> [Information]:

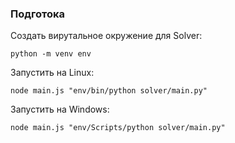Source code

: ### Подготока

Создать вирутальное окружение для Solver:
```commandline
python -m venv env
```

Запустить на Linux:
```commandline
node main.js "env/bin/python solver/main.py"
```

Запустить на Windows:
```commandline
node main.js "env/Scripts/python solver/main.py"
```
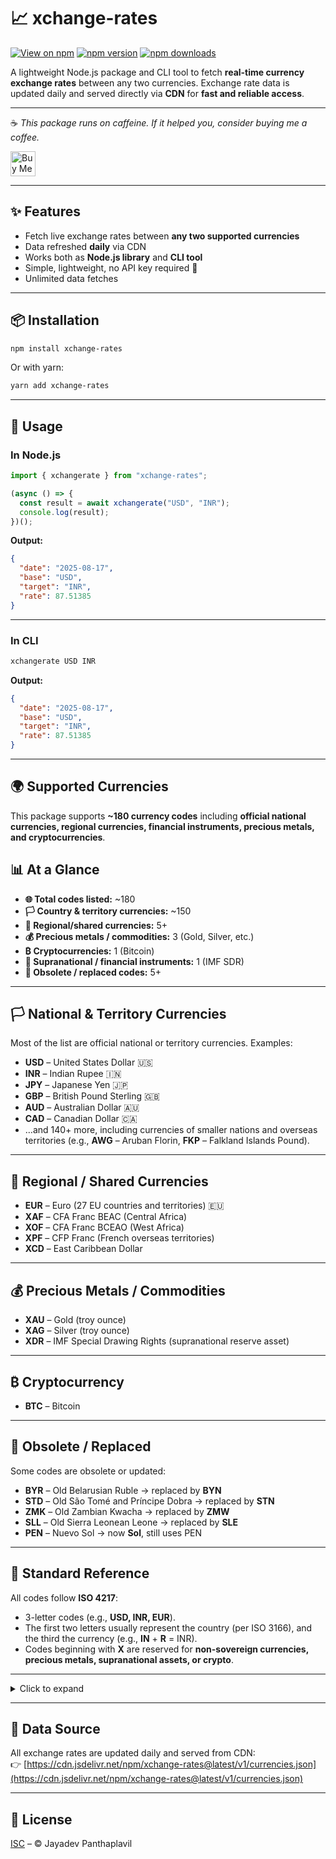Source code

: # 📈 xchange-rates

[![View on npm](https://img.shields.io/badge/npm-xchange--rates-red?logo=npm)](https://www.npmjs.com/package/xchange-rates)
[![npm version](https://img.shields.io/npm/v/xchange-rates)](https://www.npmjs.com/package/xchange-rates)
[![npm downloads](https://img.shields.io/npm/dm/xchange-rates)](https://www.npmjs.com/package/xchange-rates)

A lightweight Node.js package and CLI tool to fetch **real-time currency exchange rates** between any two currencies.
Exchange rate data is updated daily and served directly via **CDN** for **fast and reliable access**.

---

☕ *This package runs on caffeine. If it helped you, consider buying me a coffee.*

<a href="https://www.buymeacoffee.com/jayadevpanthaplavil" target="_blank">
  <img src="https://cdn.buymeacoffee.com/buttons/v2/default-yellow.png" alt="Buy Me A Coffee" style="height:40px;width:auto;">
</a>

---

## ✨ Features

* Fetch live exchange rates between **any two supported currencies**
* Data refreshed **daily** via CDN
* Works both as **Node.js library** and **CLI tool**
* Simple, lightweight, no API key required 🚀
* Unlimited data fetches

---

## 📦 Installation

```bash
npm install xchange-rates
```

Or with yarn:

```bash
yarn add xchange-rates
```

---

## 🚀 Usage

### In Node.js

```js
import { xchangerate } from "xchange-rates";

(async () => {
  const result = await xchangerate("USD", "INR");
  console.log(result);
})();
```

**Output:**

```json
{
  "date": "2025-08-17",
  "base": "USD",
  "target": "INR",
  "rate": 87.51385
}
```

---

### In CLI

```bash
xchangerate USD INR
```

**Output:**

```json
{
  "date": "2025-08-17",
  "base": "USD",
  "target": "INR",
  "rate": 87.51385
}
```

---

## 🌍 Supported Currencies

This package supports **~180 currency codes** including **official national currencies, regional currencies, financial instruments, precious metals, and cryptocurrencies**.  

## 📊 At a Glance  

- **🌐 Total codes listed:** ~180  
- **🏳️ Country & territory currencies:** ~150  
- **🤝 Regional/shared currencies:** 5+  
- **💰 Precious metals / commodities:** 3 (Gold, Silver, etc.)  
- **₿ Cryptocurrencies:** 1 (Bitcoin)  
- **🏦 Supranational / financial instruments:** 1 (IMF SDR)  
- **📜 Obsolete / replaced codes:** 5+  


---

## 🏳️ National & Territory Currencies  

Most of the list are official national or territory currencies. Examples:  

- **USD** – United States Dollar 🇺🇸  
- **INR** – Indian Rupee 🇮🇳  
- **JPY** – Japanese Yen 🇯🇵  
- **GBP** – British Pound Sterling 🇬🇧  
- **AUD** – Australian Dollar 🇦🇺  
- **CAD** – Canadian Dollar 🇨🇦  
- …and 140+ more, including currencies of smaller nations and overseas territories (e.g., **AWG** – Aruban Florin, **FKP** – Falkland Islands Pound).  

---

## 🤝 Regional / Shared Currencies  

- **EUR** – Euro (27 EU countries and territories) 🇪🇺  
- **XAF** – CFA Franc BEAC (Central Africa)  
- **XOF** – CFA Franc BCEAO (West Africa)  
- **XPF** – CFP Franc (French overseas territories)  
- **XCD** – East Caribbean Dollar  

---

## 💰 Precious Metals / Commodities  

- **XAU** – Gold (troy ounce)  
- **XAG** – Silver (troy ounce)  
- **XDR** – IMF Special Drawing Rights (supranational reserve asset)  

---

## ₿ Cryptocurrency  

- **BTC** – Bitcoin  

---

## 📜 Obsolete / Replaced  

Some codes are obsolete or updated:  

- **BYR** – Old Belarusian Ruble → replaced by **BYN**  
- **STD** – Old São Tomé and Príncipe Dobra → replaced by **STN**  
- **ZMK** – Old Zambian Kwacha → replaced by **ZMW**  
- **SLL** – Old Sierra Leonean Leone → replaced by **SLE**  
- **PEN** – Nuevo Sol → now **Sol**, still uses PEN  

---

## 📖 Standard Reference  

All codes follow **ISO 4217**:  

- 3-letter codes (e.g., **USD, INR, EUR**).  
- The first two letters usually represent the country (per ISO 3166), and the third the currency (e.g., **IN** + **R** = INR).  
- Codes beginning with **X** are reserved for **non-sovereign currencies, precious metals, supranational assets, or crypto**.  

---

<details>
<summary>Click to expand</summary>

**AED** – United Arab Emirates Dirham  
**AFN** – Afghan Afghani  
**ALL** – Albanian Lek  
**AMD** – Armenian Dram  
**ANG** – Netherlands Antillean Guilder  
**AOA** – Angolan Kwanza  
**ARS** – Argentine Peso  
**AUD** – Australian Dollar  
**AWG** – Aruban Florin  
**AZN** – Azerbaijani Manat  
**BAM** – Bosnia-Herzegovina Convertible Mark  
**BBD** – Barbadian Dollar  
**BDT** – Bangladeshi Taka  
**BGN** – Bulgarian Lev  
**BHD** – Bahraini Dinar  
**BIF** – Burundian Franc  
**BMD** – Bermudan Dollar  
**BND** – Brunei Dollar  
**BOB** – Bolivian Boliviano  
**BRL** – Brazilian Real  
**BSD** – Bahamian Dollar  
**BTC** – Bitcoin  
**BTN** – Bhutanese Ngultrum  
**BWP** – Botswanan Pula  
**BYN** – New Belarusian Ruble  
**BYR** – Belarusian Ruble  
**BZD** – Belize Dollar  
**CAD** – Canadian Dollar  
**CDF** – Congolese Franc  
**CHF** – Swiss Franc  
**CLF** – Chilean Unit of Account (UF)  
**CLP** – Chilean Peso  
**CNY** – Chinese Yuan  
**CNH** – Chinese Yuan Offshore  
**COP** – Colombian Peso  
**CRC** – Costa Rican Colón  
**CUC** – Cuban Convertible Peso  
**CUP** – Cuban Peso  
**CVE** – Cape Verdean Escudo  
**CZK** – Czech Republic Koruna  
**DJF** – Djiboutian Franc  
**DKK** – Danish Krone  
**DOP** – Dominican Peso  
**DZD** – Algerian Dinar  
**EGP** – Egyptian Pound  
**ERN** – Eritrean Nakfa  
**ETB** – Ethiopian Birr  
**EUR** – Euro  
**FJD** – Fijian Dollar  
**FKP** – Falkland Islands Pound  
**GBP** – British Pound Sterling  
**GEL** – Georgian Lari  
**GGP** – Guernsey Pound  
**GHS** – Ghanaian Cedi  
**GIP** – Gibraltar Pound  
**GMD** – Gambian Dalasi  
**GNF** – Guinean Franc  
**GTQ** – Guatemalan Quetzal  
**GYD** – Guyanese Dollar  
**HKD** – Hong Kong Dollar  
**HNL** – Honduran Lempira  
**HRK** – Croatian Kuna  
**HTG** – Haitian Gourde  
**HUF** – Hungarian Forint  
**IDR** – Indonesian Rupiah  
**ILS** – Israeli New Sheqel  
**IMP** – Manx Pound  
**INR** – Indian Rupee  
**IQD** – Iraqi Dinar  
**IRR** – Iranian Rial  
**ISK** – Icelandic Króna  
**JEP** – Jersey Pound  
**JMD** – Jamaican Dollar  
**JOD** – Jordanian Dinar  
**JPY** – Japanese Yen  
**KES** – Kenyan Shilling  
**KGS** – Kyrgystani Som  
**KHR** – Cambodian Riel  
**KMF** – Comorian Franc  
**KPW** – North Korean Won  
**KRW** – South Korean Won  
**KWD** – Kuwaiti Dinar  
**KYD** – Cayman Islands Dollar  
**KZT** – Kazakhstani Tenge  
**LAK** – Laotian Kip  
**LBP** – Lebanese Pound  
**LKR** – Sri Lankan Rupee  
**LRD** – Liberian Dollar  
**LSL** – Lesotho Loti  
**LYD** – Libyan Dinar  
**MAD** – Moroccan Dirham  
**MDL** – Moldovan Leu  
**MGA** – Malagasy Ariary  
**MKD** – Macedonian Denar  
**MMK** – Myanma Kyat  
**MNT** – Mongolian Tugrik  
**MOP** – Macanese Pataca  
**MRU** – Mauritanian Ouguiya  
**MUR** – Mauritian Rupee  
**MVR** – Maldivian Rufiyaa  
**MWK** – Malawian Kwacha  
**MXN** – Mexican Peso  
**MYR** – Malaysian Ringgit  
**MZN** – Mozambican Metical  
**NAD** – Namibian Dollar  
**NGN** – Nigerian Naira  
**NIO** – Nicaraguan Córdoba  
**NOK** – Norwegian Krone  
**NPR** – Nepalese Rupee  
**NZD** – New Zealand Dollar  
**OMR** – Omani Rial  
**PAB** – Panamanian Balboa  
**PEN** – Peruvian Nuevo Sol  
**PGK** – Papua New Guinean Kina  
**PHP** – Philippine Peso  
**PKR** – Pakistani Rupee  
**PLN** – Polish Zloty  
**PYG** – Paraguayan Guarani  
**QAR** – Qatari Rial  
**RON** – Romanian Leu  
**RSD** – Serbian Dinar  
**RUB** – Russian Ruble  
**RWF** – Rwandan Franc  
**SAR** – Saudi Riyal  
**SBD** – Solomon Islands Dollar  
**SCR** – Seychellois Rupee  
**SDG** – South Sudanese Pound  
**SEK** – Swedish Krona  
**SGD** – Singapore Dollar  
**SHP** – Saint Helena Pound  
**SLE / SLL** – Sierra Leonean Leone  
**SOS** – Somali Shilling  
**SRD** – Surinamese Dollar  
**STD / STN** – São Tomé and Príncipe Dobra  
**SVC** – Salvadoran Colón  
**SYP** – Syrian Pound  
**SZL** – Swazi Lilangeni  
**THB** – Thai Baht  
**TJS** – Tajikistani Somoni  
**TMT** – Turkmenistani Manat  
**TND** – Tunisian Dinar  
**TOP** – Tongan Paʻanga  
**TRY** – Turkish Lira  
**TTD** – Trinidad and Tobago Dollar  
**TWD** – New Taiwan Dollar  
**TZS** – Tanzanian Shilling  
**UAH** – Ukrainian Hryvnia  
**UGX** – Ugandan Shilling  
**USD** – United States Dollar  
**UYU** – Uruguayan Peso  
**UZS** – Uzbekistan Som  
**VES** – Sovereign Bolivar  
**VND** – Vietnamese Dong  
**VUV** – Vanuatu Vatu  
**WST** – Samoan Tala  
**XAF** – CFA Franc BEAC  
**XAG** – Silver (troy ounce)  
**XAU** – Gold (troy ounce)  
**XCD** – East Caribbean Dollar  
**XCG** – Caribbean Guilder  
**XDR** – Special Drawing Rights  
**XOF** – CFA Franc BCEAO  
**XPF** – CFP Franc  
**YER** – Yemeni Rial  
**ZAR** – South African Rand  
**ZMK / ZMW** – Zambian Kwacha  
**ZWL** – Zimbabwean Dollar  

</details>

---

## 🔗 Data Source

All exchange rates are updated daily and served from CDN:  
👉 [https://cdn.jsdelivr.net/npm/xchange-rates@latest/v1/currencies.json](https://cdn.jsdelivr.net/npm/xchange-rates@latest/v1/currencies.json)

---

## 📜 License

[ISC](./LICENSE) – © Jayadev Panthaplavil
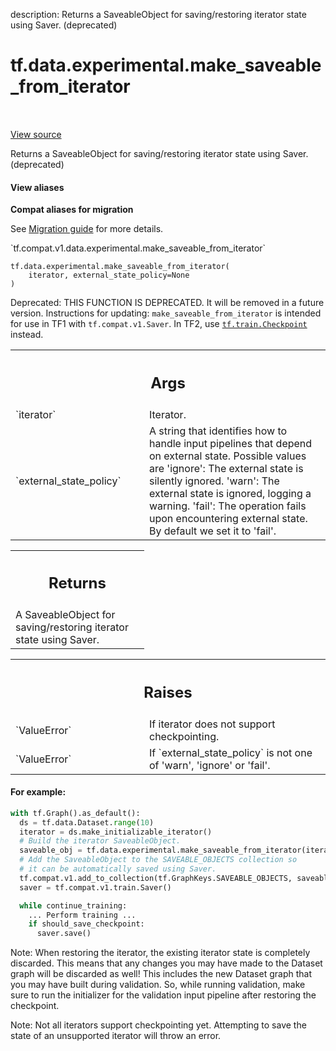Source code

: description: Returns a SaveableObject for saving/restoring iterator state using Saver. (deprecated)

<div itemscope itemtype="http://developers.google.com/ReferenceObject">
<meta itemprop="name" content="tf.data.experimental.make_saveable_from_iterator" />
<meta itemprop="path" content="Stable" />
</div>

# tf.data.experimental.make_saveable_from_iterator

<!-- Insert buttons and diff -->

<table class="tfo-notebook-buttons tfo-api nocontent" align="left">

</table>

<a target="_blank" class="external" href="/code/stable/tensorflow/python/data/experimental/ops/iterator_ops.py">View source</a>



Returns a SaveableObject for saving/restoring iterator state using Saver. (deprecated)


<section class="expandable">
  <h4 class="showalways">View aliases</h4>
  <p>
<b>Compat aliases for migration</b>
<p>See
<a href="https://www.tensorflow.org/guide/migrate">Migration guide</a> for
more details.</p>
<p>`tf.compat.v1.data.experimental.make_saveable_from_iterator`</p>
</p>
</section>

<pre class="devsite-click-to-copy prettyprint lang-py tfo-signature-link">
<code>tf.data.experimental.make_saveable_from_iterator(
    iterator, external_state_policy=None
)
</code></pre>



<!-- Placeholder for "Used in" -->

Deprecated: THIS FUNCTION IS DEPRECATED. It will be removed in a future version.
Instructions for updating:
`make_saveable_from_iterator` is intended for use in TF1 with `tf.compat.v1.Saver`. In TF2, use <a href="../../../tf/train/Checkpoint.md"><code>tf.train.Checkpoint</code></a> instead.

<!-- Tabular view -->
 <table class="responsive fixed orange">
<colgroup><col width="214px"><col></colgroup>
<tr><th colspan="2"><h2 class="add-link">Args</h2></th></tr>

<tr>
<td>
`iterator`<a id="iterator"></a>
</td>
<td>
Iterator.
</td>
</tr><tr>
<td>
`external_state_policy`<a id="external_state_policy"></a>
</td>
<td>
A string that identifies how to handle input
pipelines that depend on external state. Possible values are
'ignore': The external state is silently ignored.
'warn': The external state is ignored, logging a warning.
'fail': The operation fails upon encountering external state.
By default we set it to 'fail'.
</td>
</tr>
</table>



<!-- Tabular view -->
 <table class="responsive fixed orange">
<colgroup><col width="214px"><col></colgroup>
<tr><th colspan="2"><h2 class="add-link">Returns</h2></th></tr>
<tr class="alt">
<td colspan="2">
A SaveableObject for saving/restoring iterator state using Saver.
</td>
</tr>

</table>



<!-- Tabular view -->
 <table class="responsive fixed orange">
<colgroup><col width="214px"><col></colgroup>
<tr><th colspan="2"><h2 class="add-link">Raises</h2></th></tr>

<tr>
<td>
`ValueError`<a id="ValueError"></a>
</td>
<td>
If iterator does not support checkpointing.
</td>
</tr><tr>
<td>
`ValueError`<a id="ValueError"></a>
</td>
<td>
If `external_state_policy` is not one of 'warn', 'ignore' or
'fail'.
</td>
</tr>
</table>



#### For example:



```python
with tf.Graph().as_default():
  ds = tf.data.Dataset.range(10)
  iterator = ds.make_initializable_iterator()
  # Build the iterator SaveableObject.
  saveable_obj = tf.data.experimental.make_saveable_from_iterator(iterator)
  # Add the SaveableObject to the SAVEABLE_OBJECTS collection so
  # it can be automatically saved using Saver.
  tf.compat.v1.add_to_collection(tf.GraphKeys.SAVEABLE_OBJECTS, saveable_obj)
  saver = tf.compat.v1.train.Saver()

  while continue_training:
    ... Perform training ...
    if should_save_checkpoint:
      saver.save()
```

Note: When restoring the iterator, the existing iterator state is completely
discarded. This means that any changes you may have made to the Dataset
graph will be discarded as well! This includes the new Dataset graph
that you may have built during validation. So, while running validation,
make sure to run the initializer for the validation input pipeline after
restoring the checkpoint.

Note: Not all iterators support checkpointing yet. Attempting to save the
state of an unsupported iterator will throw an error.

> [What the task asks]:
In the listing above, find the line containing "Most of the" and the line containing "- **SLL** – Old", then repeat those two lines and everything between them exactly.

> [Expected answer]:
Most of the list are official national or territory currencies. Examples:  

- **USD** – United States Dollar 🇺🇸  
- **INR** – Indian Rupee 🇮🇳  
- **JPY** – Japanese Yen 🇯🇵  
- **GBP** – British Pound Sterling 🇬🇧  
- **AUD** – Australian Dollar 🇦🇺  
- **CAD** – Canadian Dollar 🇨🇦  
- …and 140+ more, including currencies of smaller nations and overseas territories (e.g., **AWG** – Aruban Florin, **FKP** – Falkland Islands Pound).  

---

## 🤝 Regional / Shared Currencies  

- **EUR** – Euro (27 EU countries and territories) 🇪🇺  
- **XAF** – CFA Franc BEAC (Central Africa)  
- **XOF** – CFA Franc BCEAO (West Africa)  
- **XPF** – CFP Franc (French overseas territories)  
- **XCD** – East Caribbean Dollar  

---

## 💰 Precious Metals / Commodities  

- **XAU** – Gold (troy ounce)  
- **XAG** – Silver (troy ounce)  
- **XDR** – IMF Special Drawing Rights (supranational reserve asset)  

---

## ₿ Cryptocurrency  

- **BTC** – Bitcoin  

---

## 📜 Obsolete / Replaced  

Some codes are obsolete or updated:  

- **BYR** – Old Belarusian Ruble → replaced by **BYN**  
- **STD** – Old São Tomé and Príncipe Dobra → replaced by **STN**  
- **ZMK** – Old Zambian Kwacha → replaced by **ZMW**  
- **SLL** – Old Sierra Leonean Leone → replaced by **SLE**  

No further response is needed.